Steps for Microsoft Edge
  1. ADMX ファイルのインポート:
    • Edge ADMX ファイルを、管理用テンプレートの中央ストア (%SystemRoot%\PolicyDefinitions) にコピーします。
  2. グループポリシー管理を開く:
    • グループポリシー管理コンソール (gpmc.msc) を起動します。
  3. GPO を作成または編集する:
    • 新しい GPO を作成するか、既存の GPO を編集します。
  4. 拡張機能の設定に移動する:
    • GPO エディターで、以下に移動します:
      • コンピューターの構成 > ポリシー > 管理用テンプレート > Microsoft Edge > 拡張機能
  5. 「サイレントインストールされる拡張機能を制御する」を有効にする:
    • このポリシー設定をダブルクリックし、「有効」を選択します。
  6. 拡張機能 ID と更新 URL を追加する:
    • 「表示」ボタンをクリックします。
    • 拡張機能 ID と更新 URL を次の形式で入力します: ;
    • Value: hdppkjifljbdpckfajcmlblbchhledln; https://clients2.google.com/service/update2/crx (Update URL)
  7. GPOを適用する:
    • GPOをActive Directory構造内の適切な組織単位 (OU) にリンクします。
  8. グループポリシーを更新する:
    • ターゲットマシンで、gpupdate /force を実行するか、自動更新を待ちます。

強制アプリの構成

強制インストールされたアプリ

トラブルシューティング

トラブルシューティング情報については、ブラウザコンテンツリダイレクトのトラブルシューティング方法のナレッジセンター記事を参照してください。

ブラウザコンテンツリダイレクトの制限事項

サーバー側の制限事項 (VDA)

ブラウザコンテンツリダイレクトは、以下のユースケースをサポートできません。記載されているシナリオまたは新しいシナリオで機能強化が必要な場合は、Citrix製品チームにお問い合わせください。

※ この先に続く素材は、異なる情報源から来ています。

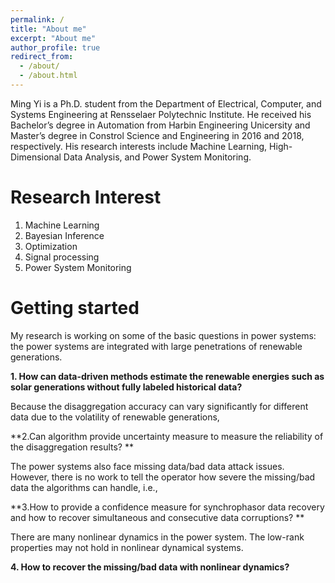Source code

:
 ```yaml
---
permalink: /
title: "About me"
excerpt: "About me"
author_profile: true
redirect_from: 
  - /about/
  - /about.html
---
```


Ming Yi is a Ph.D. student from the Department of Electrical, Computer, and Systems Engineering at Rensselaer Polytechnic Institute. He received his Bachelor’s degree in Automation from Harbin Engineering Unicersity and Master’s degree in Constrol Science and Engineering in 2016 and 2018, respectively. His research interests include Machine Learning, High-Dimensional Data Analysis, and Power System Monitoring.

Research Interest
======
1. Machine Learning
2. Bayesian Inference
3. Optimization
4. Signal processing
5. Power System Monitoring


Getting started
======
My research is working on some of the basic questions in power systems: the power systems are integrated with large penetrations of renewable generations. 

**1. How can data-driven methods estimate the renewable energies such as solar generations without fully labeled historical data?**

Because the disaggregation accuracy can vary significantly for different data due to the volatility of renewable generations, 

**2.Can algorithm provide uncertainty measure to measure the reliability of the disaggregation results? **

The power systems also face missing data/bad data attack issues. However, there is no work to tell the operator how severe the missing/bad data the algorithms can handle, i.e.,  

**3.How to provide a confidence measure for synchrophasor data recovery and how to recover simultaneous and consecutive data corruptions? **

There are many nonlinear dynamics in the power system. The low-rank properties may not hold in nonlinear dynamical systems. 

**4. How to recover the missing/bad data with nonlinear dynamics?**


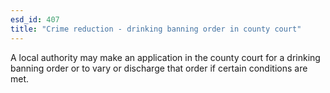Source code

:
 ```yaml
---
esd_id: 407
title: "Crime reduction - drinking banning order in county court"
---
```


A local authority may make an application in the county court for a drinking banning order or to vary or discharge that order if certain conditions are met.

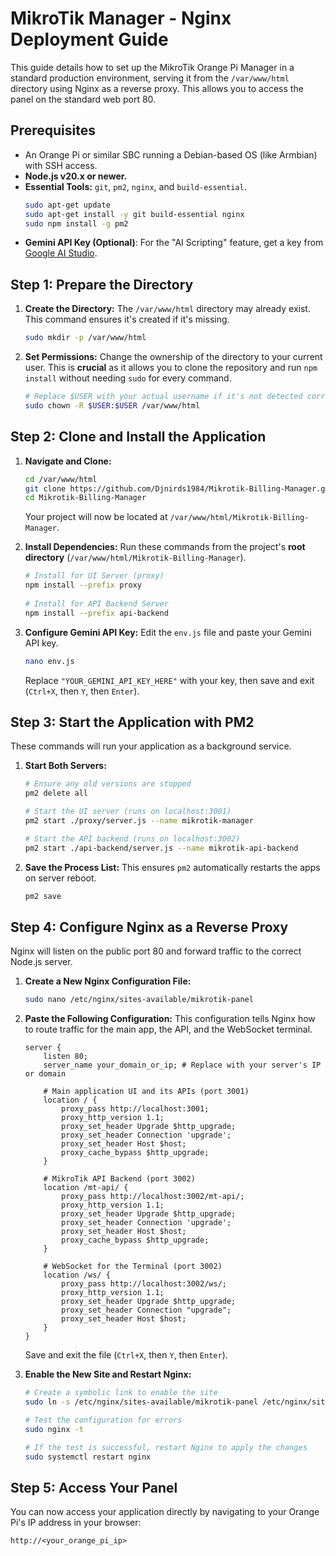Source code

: # MikroTik Manager - Nginx Deployment Guide

This guide details how to set up the MikroTik Orange Pi Manager in a standard production environment, serving it from the `/var/www/html` directory using Nginx as a reverse proxy. This allows you to access the panel on the standard web port 80.

## Prerequisites

-   An Orange Pi or similar SBC running a Debian-based OS (like Armbian) with SSH access.
-   **Node.js v20.x or newer.**
-   **Essential Tools:** `git`, `pm2`, `nginx`, and `build-essential`.
    ```bash
    sudo apt-get update
    sudo apt-get install -y git build-essential nginx
    sudo npm install -g pm2
    ```
-   **Gemini API Key (Optional)**: For the "AI Scripting" feature, get a key from [Google AI Studio](https://aistudio.google.com/app/apikey).

## Step 1: Prepare the Directory

1.  **Create the Directory:**
    The `/var/www/html` directory may already exist. This command ensures it's created if it's missing.
    ```bash
    sudo mkdir -p /var/www/html
    ```

2.  **Set Permissions:**
    Change the ownership of the directory to your current user. This is **crucial** as it allows you to clone the repository and run `npm install` without needing `sudo` for every command.
    ```bash
    # Replace $USER with your actual username if it's not detected correctly
    sudo chown -R $USER:$USER /var/www/html
    ```

## Step 2: Clone and Install the Application

1.  **Navigate and Clone:**
    ```bash
    cd /var/www/html
    git clone https://github.com/Djnirds1984/Mikrotik-Billing-Manager.git
    cd Mikrotik-Billing-Manager
    ```
    Your project will now be located at `/var/www/html/Mikrotik-Billing-Manager`.

2.  **Install Dependencies:**
    Run these commands from the project's **root directory** (`/var/www/html/Mikrotik-Billing-Manager`).
    ```bash
    # Install for UI Server (proxy)
    npm install --prefix proxy
   
    # Install for API Backend Server
    npm install --prefix api-backend
    ```

3.  **Configure Gemini API Key:**
    Edit the `env.js` file and paste your Gemini API key.
    ```bash
    nano env.js
    ```
    Replace `"YOUR_GEMINI_API_KEY_HERE"` with your key, then save and exit (`Ctrl+X`, then `Y`, then `Enter`).

## Step 3: Start the Application with PM2

These commands will run your application as a background service.

1.  **Start Both Servers:**
    ```bash
    # Ensure any old versions are stopped
    pm2 delete all

    # Start the UI server (runs on localhost:3001)
    pm2 start ./proxy/server.js --name mikrotik-manager

    # Start the API backend (runs on localhost:3002)
    pm2 start ./api-backend/server.js --name mikrotik-api-backend
    ```

2.  **Save the Process List:**
    This ensures `pm2` automatically restarts the apps on server reboot.
    ```bash
    pm2 save
    ```

## Step 4: Configure Nginx as a Reverse Proxy

Nginx will listen on the public port 80 and forward traffic to the correct Node.js server.

1.  **Create a New Nginx Configuration File:**
    ```bash
    sudo nano /etc/nginx/sites-available/mikrotik-panel
    ```

2.  **Paste the Following Configuration:**
    This configuration tells Nginx how to route traffic for the main app, the API, and the WebSocket terminal.
    ```nginx
    server {
        listen 80;
        server_name your_domain_or_ip; # Replace with your server's IP or domain

        # Main application UI and its APIs (port 3001)
        location / {
            proxy_pass http://localhost:3001;
            proxy_http_version 1.1;
            proxy_set_header Upgrade $http_upgrade;
            proxy_set_header Connection 'upgrade';
            proxy_set_header Host $host;
            proxy_cache_bypass $http_upgrade;
        }

        # MikroTik API Backend (port 3002)
        location /mt-api/ {
            proxy_pass http://localhost:3002/mt-api/;
            proxy_http_version 1.1;
            proxy_set_header Upgrade $http_upgrade;
            proxy_set_header Connection 'upgrade';
            proxy_set_header Host $host;
            proxy_cache_bypass $http_upgrade;
        }

        # WebSocket for the Terminal (port 3002)
        location /ws/ {
            proxy_pass http://localhost:3002/ws/;
            proxy_http_version 1.1;
            proxy_set_header Upgrade $http_upgrade;
            proxy_set_header Connection "upgrade";
            proxy_set_header Host $host;
        }
    }
    ```
    Save and exit the file (`Ctrl+X`, then `Y`, then `Enter`).

3.  **Enable the New Site and Restart Nginx:**
    ```bash
    # Create a symbolic link to enable the site
    sudo ln -s /etc/nginx/sites-available/mikrotik-panel /etc/nginx/sites-enabled/

    # Test the configuration for errors
    sudo nginx -t

    # If the test is successful, restart Nginx to apply the changes
    sudo systemctl restart nginx
    ```

## Step 5: Access Your Panel

You can now access your application directly by navigating to your Orange Pi's IP address in your browser:

`http://<your_orange_pi_ip>`
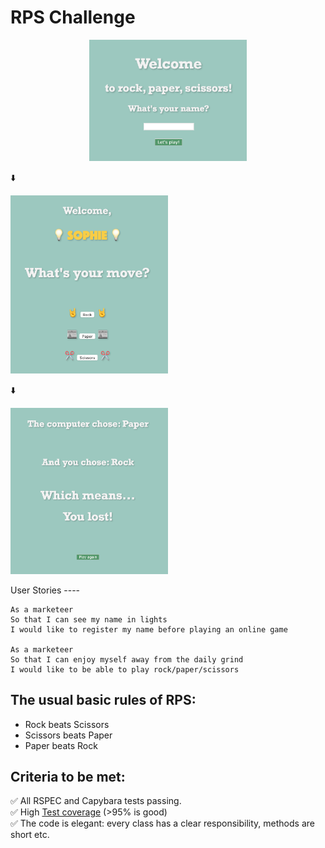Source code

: # RPS Challenge
<p align="center">
<img src="images/Welcome_page.png" width="50%">
</p>

<p align="center">

⬇️
</p>

<img src="images/RPS_Move.png" width="50%">

⬇️

<img src="images/Final_page.png" width="50%">

</p>
User Stories
----

```
As a marketeer
So that I can see my name in lights
I would like to register my name before playing an online game

As a marketeer
So that I can enjoy myself away from the daily grind
I would like to be able to play rock/paper/scissors
```

## The usual basic rules of RPS:

- Rock beats Scissors
- Scissors beats Paper
- Paper beats Rock

## Criteria to be met:
✅ All RSPEC and Capybara tests passing.\
✅ High [Test coverage](https://github.com/makersacademy/course/blob/master/pills/test_coverage.md) (>95% is good)\
✅ The code is elegant: every class has a clear responsibility, methods are short etc.
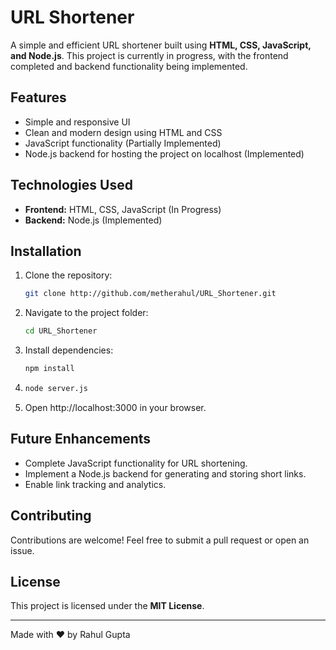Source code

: # URL Shortener

A simple and efficient URL shortener built using **HTML, CSS, JavaScript, and Node.js**. This project is currently in progress, with the frontend completed and backend functionality being implemented.

## Features
- Simple and responsive UI
- Clean and modern design using HTML and CSS
- JavaScript functionality (Partially Implemented)
- Node.js backend for hosting the project on localhost (Implemented)


## Technologies Used
- **Frontend:** HTML, CSS, JavaScript (In Progress)
- **Backend:** Node.js (Implemented)

## Installation
1. Clone the repository:
   ```sh
   git clone http://github.com/metherahul/URL_Shortener.git
   ```
2. Navigate to the project folder:
   ```sh
   cd URL_Shortener
   ```
3. Install dependencies:
   ```sh
   npm install
   ```
4. ```sh
   node server.js
   ```
5. Open http://localhost:3000 in your browser. 


## Future Enhancements
- Complete JavaScript functionality for URL shortening.
- Implement a Node.js backend for generating and storing short links.
- Enable link tracking and analytics.

## Contributing
Contributions are welcome! Feel free to submit a pull request or open an issue.

## License
This project is licensed under the **MIT License**.

---
Made with ❤️ by Rahul Gupta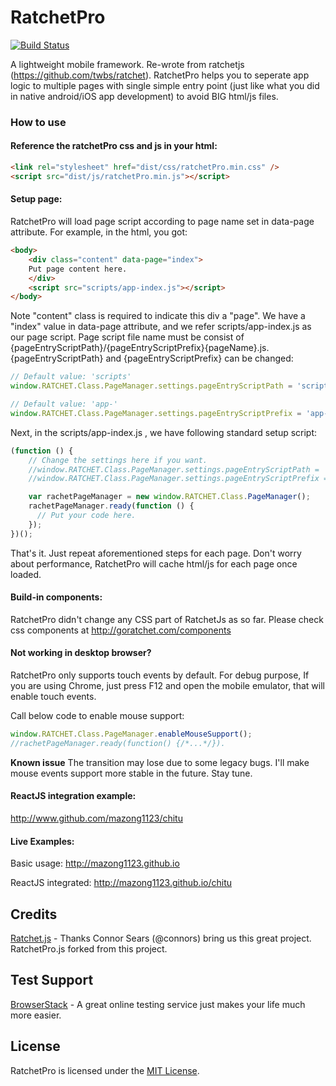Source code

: # RatchetPro

[![Build Status](https://travis-ci.org/mazong1123/ratchet-pro.svg?branch=master)](https://travis-ci.org/mazong1123/ratchet-pro)

A lightweight mobile framework. Re-wrote from ratchetjs (https://github.com/twbs/ratchet).
RatchetPro helps you to seperate app logic to multiple pages with single simple entry point (just like what you did in native android/iOS app development) to avoid BIG html/js files.

### How to use

#### Reference the ratchetPro css and js in your html:
```html
<link rel="stylesheet" href="dist/css/ratchetPro.min.css" />
<script src="dist/js/ratchetPro.min.js"></script>
```

#### Setup page:
RatchetPro will load page script according to page name set in data-page attribute. For example, in the html, you got:
```html
<body>
    <div class="content" data-page="index">
    Put page content here.
    </div>
    <script src="scripts/app-index.js"></script>
</body>
```
Note "content" class is required to indicate this div a "page". We have a "index" value in data-page attribute, and we refer scripts/app-index.js as our page script. Page script file name must be consist of {pageEntryScriptPath}/{pageEntryScriptPrefix}{pageName}.js. {pageEntryScriptPath} and {pageEntryScriptPrefix} can be changed:
```javascript
// Default value: 'scripts'
window.RATCHET.Class.PageManager.settings.pageEntryScriptPath = 'scripts'

// Default value: 'app-'
window.RATCHET.Class.PageManager.settings.pageEntryScriptPrefix = 'app-'
```

Next, in the scripts/app-index.js , we have following standard setup script:
```javascript
(function () {
    // Change the settings here if you want.
    //window.RATCHET.Class.PageManager.settings.pageEntryScriptPath = 'scripts'
    //window.RATCHET.Class.PageManager.settings.pageEntryScriptPrefix = 'app-'

    var rachetPageManager = new window.RATCHET.Class.PageManager();
    rachetPageManager.ready(function () {
      // Put your code here.
    });
})();
```
That's it. Just repeat aforementioned steps for each page. Don't worry about performance, RatchetPro will cache html/js for each page once loaded.

#### Build-in components:
RatchetPro didn't change any CSS part of RatchetJs as so far. Please check css components at http://goratchet.com/components

#### Not working in desktop browser?
RatchetPro only supports touch events by default. For debug purpose, If you are using Chrome, just press F12 and open the mobile emulator, that will enable touch events.

Call below code to enable mouse support:
```javascript
window.RATCHET.Class.PageManager.enableMouseSupport();
//rachetPageManager.ready(function() {/*...*/}).
```
**Known issue** The transition may lose due to some legacy bugs. I'll make mouse events support more stable in the future. Stay tune.

#### ReactJS integration example:
http://www.github.com/mazong1123/chitu

#### Live Examples:
Basic usage: http://mazong1123.github.io

ReactJS integrated: http://mazong1123.github.io/chitu
## Credits
[Ratchet.js](https://github.com/twbs/ratchet) - Thanks Connor Sears (@connors) bring us this great project. RatchetPro.js forked from this project.

## Test Support
[BrowserStack](http://www.browserstack.com/) - A great online testing service just makes your life much more easier.

## License

RatchetPro is licensed under the [MIT License](http://opensource.org/licenses/MIT).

  • ポップアップウィンドウは、ブラウザコンテンツリダイレクトではサポートされていません。
  • ブラウザコンテンツリダイレクトを使用している場合、HTML5ビデオリダイレクトポリシーは無効にする必要があります。
  • セッションの切断/再接続のシナリオでは、BCRを再度有効にするためにVDAブラウザウィンドウを更新する必要があります。
  • BCR化されたウィンドウからの印刷およびファイルのダウンロードはサポートされていません。
  • ブラウザプロファイル共有でブラウザコンテンツリダイレクトを使用する場合、複数のプロファイルでのSSO永続性はサポートされていません。

クライアント側の制限 (CWA)

  • ブラウザコンテンツリダイレクトはARMhfフレームワークではサポートされていません。
  • ブラウザコンテンツリダイレクトはARMhfフレームワークではサポートされていません。
  • BCRは、1つのブラウザで最大25個のリダイレクトされたタブ、および2つのブラウザで合計30個のリダイレクトされたタブをサポートします。